There can still be plenty of mystery whilst still knowing what’s knowable. And mysteries don’t need to be modest, just inscrutable, but that’s probably redundant. With plenty of mystery, Truth humbled himself with incomparable modesty and allowed himself to be crucified.

 
Again the marvelous Latin anagram answering Pilate’s question:

Quid est veritas? “What is truth?”
Est vir qui adest: “It is the man who is here.”

Wow. Bravo! Just finished the intro. Need to read it again. I can’t disagree with any of it!

Well I think I’ll set that aside to get back to this interesting book. I will endeavor to ignore further tangents.

Regarding the discussion questions I’d just like to say I experimented with answering for myself just what might come of it. As a former math teacher I haven’t used anything like this to promote learning. I think it actually does help to clarify what one thinks. These were the questions Kendal suggested if anyone else wants to try it.

  1. What can End mean in the book title?
  2. What point does Penner make, using MacIntyre’s fable?
  3. What does Penner claim is the problem with Modern (not “contemporary”) apologetics? Why does he claim this?
  4. What connection does Penner make between postmodernism and Christian apologetics?
  5. Based on Penner’s description of the rest of the chapters of the book, what are you most looking forward to reading about?
  6. What questions do you hope the book will address and/or answer?

What, in any of that makes you averse toward Penner? Because what you just said there sounds exactly like the sort of witness that Penner will be promoting. As long as you’re speaking of simple personal witness and testimony that doesn’t dispose of modesty and attempt to inflate itself into a universal compulsion for everybody else.

This is a subject (explicit or not) in the book, if not the subject.

Labeling it a tangent and one that you will ignore confuses me when you brought up the arguments in reply to a comment on natural theology from a different user.

I’d forgotten what the distinction was that Penner may have made between ‘contemporary’ and ‘modern’. But in any case, my summary of the fault he finds with modern apologetics is that it turns our witness to each other into an intellectual exercise (the province then of geniuses) and requires the rest of us who may lack the requisite genius to trust and follow those geniuses; trusting that the arguments so constructed then are going to be worthy foundations for our faith. Our faith then has a founding on human rationality - privileging those of us if we happen to have greater access into that.

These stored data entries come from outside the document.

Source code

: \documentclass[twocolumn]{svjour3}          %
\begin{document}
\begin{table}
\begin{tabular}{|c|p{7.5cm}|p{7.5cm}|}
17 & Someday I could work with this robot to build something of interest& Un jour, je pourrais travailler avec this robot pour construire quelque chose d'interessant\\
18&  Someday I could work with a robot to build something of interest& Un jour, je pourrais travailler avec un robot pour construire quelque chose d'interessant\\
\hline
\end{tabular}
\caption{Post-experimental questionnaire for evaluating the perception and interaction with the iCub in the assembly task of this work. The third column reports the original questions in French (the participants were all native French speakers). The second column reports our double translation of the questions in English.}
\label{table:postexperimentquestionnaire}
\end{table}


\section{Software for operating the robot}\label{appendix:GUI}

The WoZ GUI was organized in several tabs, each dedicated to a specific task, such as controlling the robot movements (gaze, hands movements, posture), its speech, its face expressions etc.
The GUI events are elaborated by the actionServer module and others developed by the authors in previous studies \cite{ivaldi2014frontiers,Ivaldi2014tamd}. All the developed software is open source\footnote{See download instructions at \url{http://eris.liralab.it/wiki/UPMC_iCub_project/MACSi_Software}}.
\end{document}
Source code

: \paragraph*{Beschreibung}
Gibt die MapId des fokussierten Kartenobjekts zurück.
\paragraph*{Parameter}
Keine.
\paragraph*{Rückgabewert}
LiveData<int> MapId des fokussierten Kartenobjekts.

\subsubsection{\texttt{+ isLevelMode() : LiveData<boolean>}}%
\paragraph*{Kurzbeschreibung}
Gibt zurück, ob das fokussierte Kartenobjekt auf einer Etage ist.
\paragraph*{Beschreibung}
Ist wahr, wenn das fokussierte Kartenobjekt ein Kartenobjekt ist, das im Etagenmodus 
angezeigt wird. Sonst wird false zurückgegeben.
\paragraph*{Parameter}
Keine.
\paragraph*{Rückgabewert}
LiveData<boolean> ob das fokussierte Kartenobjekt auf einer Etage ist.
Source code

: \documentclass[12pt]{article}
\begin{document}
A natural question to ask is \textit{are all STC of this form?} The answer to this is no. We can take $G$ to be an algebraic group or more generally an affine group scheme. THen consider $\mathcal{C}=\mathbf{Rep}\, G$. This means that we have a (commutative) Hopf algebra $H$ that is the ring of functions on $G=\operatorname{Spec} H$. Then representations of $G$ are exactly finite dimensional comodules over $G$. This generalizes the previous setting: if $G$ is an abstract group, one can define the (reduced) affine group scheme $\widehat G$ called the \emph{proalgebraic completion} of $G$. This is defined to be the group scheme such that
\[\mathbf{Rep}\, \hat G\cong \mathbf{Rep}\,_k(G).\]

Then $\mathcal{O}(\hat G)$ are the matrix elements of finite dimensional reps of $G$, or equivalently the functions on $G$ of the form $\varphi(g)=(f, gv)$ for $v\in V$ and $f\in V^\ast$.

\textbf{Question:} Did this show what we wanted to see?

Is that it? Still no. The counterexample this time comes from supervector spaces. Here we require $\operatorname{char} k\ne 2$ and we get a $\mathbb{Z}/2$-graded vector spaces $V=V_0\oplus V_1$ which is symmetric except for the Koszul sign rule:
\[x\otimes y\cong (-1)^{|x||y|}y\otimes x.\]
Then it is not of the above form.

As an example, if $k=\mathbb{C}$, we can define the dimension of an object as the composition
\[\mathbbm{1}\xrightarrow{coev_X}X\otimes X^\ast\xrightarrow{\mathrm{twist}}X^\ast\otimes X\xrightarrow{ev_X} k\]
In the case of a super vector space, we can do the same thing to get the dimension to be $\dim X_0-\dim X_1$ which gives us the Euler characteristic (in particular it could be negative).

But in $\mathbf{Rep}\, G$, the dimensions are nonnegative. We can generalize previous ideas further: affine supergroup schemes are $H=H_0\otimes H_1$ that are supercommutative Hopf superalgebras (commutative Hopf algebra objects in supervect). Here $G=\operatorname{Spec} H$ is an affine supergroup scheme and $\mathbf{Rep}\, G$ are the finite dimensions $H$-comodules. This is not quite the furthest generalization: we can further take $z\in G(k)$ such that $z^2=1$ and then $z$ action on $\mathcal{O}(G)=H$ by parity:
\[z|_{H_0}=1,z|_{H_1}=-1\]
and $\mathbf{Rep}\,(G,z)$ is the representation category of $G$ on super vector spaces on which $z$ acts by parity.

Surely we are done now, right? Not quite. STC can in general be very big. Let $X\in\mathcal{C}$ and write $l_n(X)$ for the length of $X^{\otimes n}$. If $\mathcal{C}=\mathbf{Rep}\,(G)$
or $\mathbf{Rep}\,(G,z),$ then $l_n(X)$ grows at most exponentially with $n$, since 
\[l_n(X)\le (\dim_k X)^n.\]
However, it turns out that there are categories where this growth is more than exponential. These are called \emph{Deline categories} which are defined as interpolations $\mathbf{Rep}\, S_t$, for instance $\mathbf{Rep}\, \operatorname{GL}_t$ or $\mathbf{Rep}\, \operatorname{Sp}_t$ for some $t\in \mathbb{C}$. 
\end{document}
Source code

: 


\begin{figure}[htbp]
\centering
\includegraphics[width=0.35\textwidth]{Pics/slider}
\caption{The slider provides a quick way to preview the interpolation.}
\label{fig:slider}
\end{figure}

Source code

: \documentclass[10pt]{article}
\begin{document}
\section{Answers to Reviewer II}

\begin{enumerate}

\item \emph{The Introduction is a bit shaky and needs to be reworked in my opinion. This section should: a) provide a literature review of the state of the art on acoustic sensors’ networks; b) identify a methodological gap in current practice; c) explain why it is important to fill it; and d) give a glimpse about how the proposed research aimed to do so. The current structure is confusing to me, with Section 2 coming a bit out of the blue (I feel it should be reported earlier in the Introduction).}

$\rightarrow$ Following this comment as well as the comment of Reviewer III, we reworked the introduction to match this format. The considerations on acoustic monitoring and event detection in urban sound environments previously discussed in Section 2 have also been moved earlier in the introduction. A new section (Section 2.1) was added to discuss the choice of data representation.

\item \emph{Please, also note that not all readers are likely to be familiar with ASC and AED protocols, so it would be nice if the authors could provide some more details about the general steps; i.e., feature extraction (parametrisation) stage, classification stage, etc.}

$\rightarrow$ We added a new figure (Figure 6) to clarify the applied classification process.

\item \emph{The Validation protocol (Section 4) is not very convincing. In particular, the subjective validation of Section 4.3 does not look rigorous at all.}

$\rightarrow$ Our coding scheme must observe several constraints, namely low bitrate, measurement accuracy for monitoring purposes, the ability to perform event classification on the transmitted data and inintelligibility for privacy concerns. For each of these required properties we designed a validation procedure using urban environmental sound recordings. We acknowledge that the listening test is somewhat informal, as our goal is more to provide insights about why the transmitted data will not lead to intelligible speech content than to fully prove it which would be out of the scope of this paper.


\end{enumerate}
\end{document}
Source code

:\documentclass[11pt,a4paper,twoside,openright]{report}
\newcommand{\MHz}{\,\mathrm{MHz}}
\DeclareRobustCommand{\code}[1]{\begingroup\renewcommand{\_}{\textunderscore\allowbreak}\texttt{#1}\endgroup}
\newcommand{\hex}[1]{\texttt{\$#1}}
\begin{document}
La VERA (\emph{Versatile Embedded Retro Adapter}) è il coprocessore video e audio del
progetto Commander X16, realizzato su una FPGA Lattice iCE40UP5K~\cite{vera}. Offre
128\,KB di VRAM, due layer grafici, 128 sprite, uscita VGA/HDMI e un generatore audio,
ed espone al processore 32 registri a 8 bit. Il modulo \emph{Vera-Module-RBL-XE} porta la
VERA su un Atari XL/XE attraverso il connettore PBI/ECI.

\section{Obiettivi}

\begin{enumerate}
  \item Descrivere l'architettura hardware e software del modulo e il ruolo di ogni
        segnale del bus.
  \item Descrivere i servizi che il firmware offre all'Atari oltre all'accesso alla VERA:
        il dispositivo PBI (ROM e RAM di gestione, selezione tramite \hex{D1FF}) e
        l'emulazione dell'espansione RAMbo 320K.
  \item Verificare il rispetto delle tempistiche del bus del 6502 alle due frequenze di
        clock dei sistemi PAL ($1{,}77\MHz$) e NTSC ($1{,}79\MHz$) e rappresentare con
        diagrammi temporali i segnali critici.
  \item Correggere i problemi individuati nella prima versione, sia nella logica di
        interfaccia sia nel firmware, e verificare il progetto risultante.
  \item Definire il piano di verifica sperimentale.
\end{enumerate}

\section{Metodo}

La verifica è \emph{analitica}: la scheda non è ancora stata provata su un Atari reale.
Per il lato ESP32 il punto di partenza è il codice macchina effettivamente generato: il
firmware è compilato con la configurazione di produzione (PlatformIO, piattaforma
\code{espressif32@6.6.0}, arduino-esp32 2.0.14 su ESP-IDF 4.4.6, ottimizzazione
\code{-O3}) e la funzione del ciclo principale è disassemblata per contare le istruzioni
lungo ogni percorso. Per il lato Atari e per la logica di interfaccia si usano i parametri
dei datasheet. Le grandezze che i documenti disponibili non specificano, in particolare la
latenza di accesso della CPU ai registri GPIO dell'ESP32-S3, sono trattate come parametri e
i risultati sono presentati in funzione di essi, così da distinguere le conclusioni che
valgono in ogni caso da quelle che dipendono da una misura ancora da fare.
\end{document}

I hear him saying that postmodernism is what we are engaging in whenever we turn our critical self-reflective gaze on modernism itself - which is a necessary thing to do if we are to clear away some modernist baggage that has become affixed to us almost to the point to where we consider it as having always been a part of us. Penner alleges that some or much of this baggage will actually make a life of genuine faith and relationship with Christ much more difficult, and has indeed brought us to a point where the default positions for enlightenment minds is skepticism, and belief is considered an aberration. Penner lays this situation at the feet of modernism and our Christian complicity in that with modern apologetics.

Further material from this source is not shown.